109 gemeinsame Veranstaltungen hat es gegeben, 160 Millionen Euro hat das ZDF investiert, und Gruschwitz freute sich besonders darüber, "dass wir das Frauenboxen gesellschaftsfähig gemacht haben". Der Ausstieg sei aus "rein wirtschaftlichen Gründen" erfolgt, und es sei nicht ausgeschlossen, dass das ZDF auch zukünftig Boxkämpfe live übertrage. "Im Moment zeichnet sich aber nichts ab", sagte Gruschwitz.

Warum es an der Zeit ist, neue Wege zu beschreiten, darüber gab die letzte Champions Night allerdings noch einmal Aufschluss. Lediglich rund 3000 Zuschauer, von denen vielleicht zwei Drittel den Einheitspreis von 30 Euro Eintritt entrichtet und damit die Aktion "Ein Herz für Kinder" unterstützt hatten, wollten live dabei sein. Im ZDF schauten nur 2,71 Millionen Fans den Hauptkampf der Mittelgewichtler Sebastian Zbik und Jorge Sebastian Heiland, was einen schwachen Marktanteil von 14,4 Prozent bedeutete. Die Schwergewichts-EM zwischen den Ukrainern Alexander Dimitrenko und Jaroslaw Zaworotny (Abbruchsieg für Dimitrenko in Runde fünf) wollten gar nur 900 000 Menschen sehen (12,2 Prozent). Zahlen, die belegen, dass sich etwas ändern muss, wenn Universum in Zukunft an alte Zeiten anknüpfen will.
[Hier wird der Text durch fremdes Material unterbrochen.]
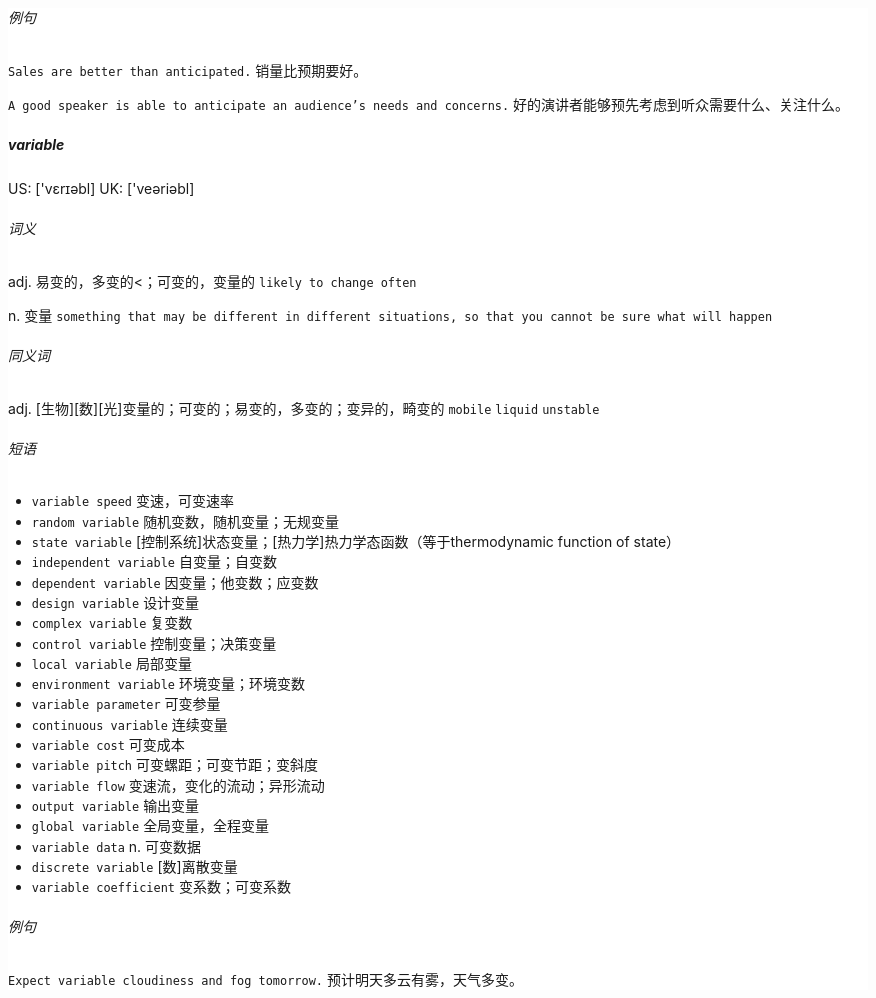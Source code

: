 
###### 例句

`Sales are better than anticipated.`
销量比预期要好。

`A good speaker is able to anticipate an audience’s needs and concerns.`
好的演讲者能够预先考虑到听众需要什么、关注什么。


##### variable

US: ['vɛrɪəbl]
UK: ['veəriəbl]

###### 词义

adj. 易变的，多变的<；可变的，变量的
`likely to change often`

n. 变量
`something that may be different in different situations, so that you cannot be sure what will happen`

###### 同义词

adj. [生物][数][光]变量的；可变的；易变的，多变的；变异的，畸变的
`mobile` `liquid` `unstable`


###### 短语

- `variable speed` 变速，可变速率
- `random variable` 随机变数，随机变量；无规变量
- `state variable` [控制系统]状态变量；[热力学]热力学态函数（等于thermodynamic function of state）
- `independent variable` 自变量；自变数
- `dependent variable` 因变量；他变数；应变数
- `design variable` 设计变量
- `complex variable` 复变数
- `control variable` 控制变量；决策变量
- `local variable` 局部变量
- `environment variable` 环境变量；环境变数
- `variable parameter` 可变参量
- `continuous variable` 连续变量
- `variable cost` 可变成本
- `variable pitch` 可变螺距；可变节距；变斜度
- `variable flow` 变速流，变化的流动；异形流动
- `output variable` 输出变量
- `global variable` 全局变量，全程变量
- `variable data` n. 可变数据
- `discrete variable` [数]离散变量
- `variable coefficient` 变系数；可变系数

###### 例句

`Expect variable cloudiness and fog tomorrow.`
预计明天多云有雾，天气多变。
Diese Zukunft war neben der Vergangenheit, in Person einiger geladener Exweltmeister, und der Gegenwart in Hamburg zu besichtigen. Zbik qualifizierte sich durch einstimmigen Punktsieg über den boxerisch untalentierten, aber körperlich unerschütterlichen Heiland für ein Duell mit WBC-Weltmeister Sergio Martinez (Argentinien), das im Herbst stattfinden soll. Supermittelgewichtler Dimitri Sartison verteidigte im besten Kampf des Abends den WBA-WM-Titel einstimmig gegen seinen Stallkollegen Khoren Gevor, der sich trotz der Schlappe für weitere Aufgaben empfehlen konnte. Im Rahmenprogramm, das in 3-D gefilmt und im Internet übertragen wurde, weil Universum darin großes Potenzial sieht, zeigte Superweltergewichtler Jack Culcay durch Abbruchsieg in Runde vier gegen den Rumänen Ionut Ilie, dass Weltklasse in seinen Fäusten steckt.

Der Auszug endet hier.